There’s images, scenes I’m leaving out of my experience with religion, but I think from the effects I’m reporting on you get the idea of what must have happened. A description is only that, I think – the inside of the outline, its contents, are filled by the future, the effect wrought on life despite all intentions. I think we can’t remember everything that’s happened and how it happened, what it looked like, for this reason: to show us the sense of things. So, while not enviable, the fate of vision in Dante’s hell, where the damned only foresee the future and are ignorant of the present, really isn’t that bad, as it’s more true than good.
I tried to write this about my mother and already I’m talking about hell. Great.

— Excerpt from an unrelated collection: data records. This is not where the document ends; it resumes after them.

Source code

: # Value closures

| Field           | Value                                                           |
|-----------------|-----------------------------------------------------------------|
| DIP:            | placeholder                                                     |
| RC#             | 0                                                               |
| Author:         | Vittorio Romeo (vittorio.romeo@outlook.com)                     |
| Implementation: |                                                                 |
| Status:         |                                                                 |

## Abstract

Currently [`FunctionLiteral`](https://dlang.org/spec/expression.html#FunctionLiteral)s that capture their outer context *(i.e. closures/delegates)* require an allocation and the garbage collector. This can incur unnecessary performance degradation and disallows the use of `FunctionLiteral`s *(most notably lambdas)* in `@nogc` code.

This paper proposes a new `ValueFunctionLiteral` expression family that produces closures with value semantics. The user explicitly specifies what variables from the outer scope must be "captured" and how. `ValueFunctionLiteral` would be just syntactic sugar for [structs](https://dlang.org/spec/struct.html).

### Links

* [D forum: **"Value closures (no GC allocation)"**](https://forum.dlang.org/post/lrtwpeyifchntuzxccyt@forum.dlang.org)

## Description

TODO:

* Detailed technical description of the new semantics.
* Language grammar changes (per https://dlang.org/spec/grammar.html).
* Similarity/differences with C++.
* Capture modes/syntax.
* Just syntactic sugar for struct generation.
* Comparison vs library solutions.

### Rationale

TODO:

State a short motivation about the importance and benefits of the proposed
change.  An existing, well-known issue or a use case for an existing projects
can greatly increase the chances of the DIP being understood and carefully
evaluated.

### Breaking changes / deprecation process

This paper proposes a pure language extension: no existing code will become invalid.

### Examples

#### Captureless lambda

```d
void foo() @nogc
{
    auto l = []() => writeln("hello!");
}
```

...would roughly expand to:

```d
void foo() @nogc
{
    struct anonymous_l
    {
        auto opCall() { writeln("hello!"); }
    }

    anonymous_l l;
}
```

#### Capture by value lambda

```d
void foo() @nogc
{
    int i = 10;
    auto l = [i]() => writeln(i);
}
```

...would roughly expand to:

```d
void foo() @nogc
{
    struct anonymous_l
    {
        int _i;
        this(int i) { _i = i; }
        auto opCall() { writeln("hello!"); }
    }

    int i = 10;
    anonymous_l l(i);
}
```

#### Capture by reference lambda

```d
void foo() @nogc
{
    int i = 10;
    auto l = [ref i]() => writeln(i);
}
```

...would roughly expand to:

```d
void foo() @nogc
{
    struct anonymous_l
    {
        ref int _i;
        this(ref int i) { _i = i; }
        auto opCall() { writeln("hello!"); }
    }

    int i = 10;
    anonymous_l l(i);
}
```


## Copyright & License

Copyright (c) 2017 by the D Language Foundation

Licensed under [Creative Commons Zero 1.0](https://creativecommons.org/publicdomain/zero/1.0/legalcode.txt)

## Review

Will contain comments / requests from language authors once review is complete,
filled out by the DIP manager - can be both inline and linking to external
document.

Just, when I was a child one of my first memories of being punished happened after church. I think I was three. Another boy behind us, I remember thinking he looked a lot like me, or reminded me of myself in some way. For I mean no reason, I turned my head around and stuck out my tongue. Maybe he cried, or told his mother loudly in the quiet church, but my mother took my hand and we left. I don’t recall my punishment but, there was the sensation, even then, that the kid who did that misbehavior just wasn’t her son, she was more confused than enraged.
I tell that story because, a lot of my life, I tried to look at my childhood with the presumption that older people and peers hated me, that what I did was in reaction to that. However, what the hell did that other boy do? A few other things happened like that. Just, I wonder if, or I didn’t even wonder, I merely did. That part is still with me, a powerful interior kernel, and it’s where the writing comes from, and it’s not necessarily where the sex comes from but when I’m shifting somebody I’m in harmony with it. When I’m not writing or lustful I try and pretend it’s nothing.
The robber barons that control this world, with billions of dollars each – you only get that way by doing something wrong so frequently that you become carnivore to the repetition.
I had a lot of trouble sleeping as a kid: for longer than I would have indulged me, my parents checked up on me, in my room, to support and soothe if I was so nervous I couldn’t lose consciousness. Especially my mom. And I think of how I felt, then, when after hours of feeling petrified she’d appear and ask what was the matter.
Years and years and years and years later, in my early twenties, we cried in my childhood bedroom because my grandfather, her father, was losing his memory. I never felt less alone.
I’ve read before – these are two people I feel uncomfortable quoting because the examples of their giant lives make mine seem puny and crooked – from Baldwin and hooks, together, that a considerable portion of male rage has to do with their adolescent or late-childhood realization that their mothers, once seemingly all-powerful, have comparatively little power in the patriarchy that might outlive them all[1]. Also: that white people, although their lives might be free and easy, will make art that seeks to draw blood, makes it sound like they’ve never laughed, because of what Baldwin consciously called emphasis and not perspective (the former implies more of a choice)[2]. Thinking a lot about that, I’d add that, for the weird community white people make in this world, we have in common the practice of not only denying sadness, but swearing an incapacity to harbor it, that we don’t have the apparatus to even sense sorrow: so, when we do feel, or fuck, or make art, we’d like to see the blood we know is on our ghostly hands.
Art doesn’t do that. If being in the church a little taught me anything, it’s the importance of faith – if only because in church I found none of it, but the very real evidence of need, absence, possibility. I will live to find the words that know how much I loved my mother. And life is only change.
[1] The Will to Change: Men, Masculinity, and Love, 2004.
[2] The Evidence of Things Not Seen, 1985.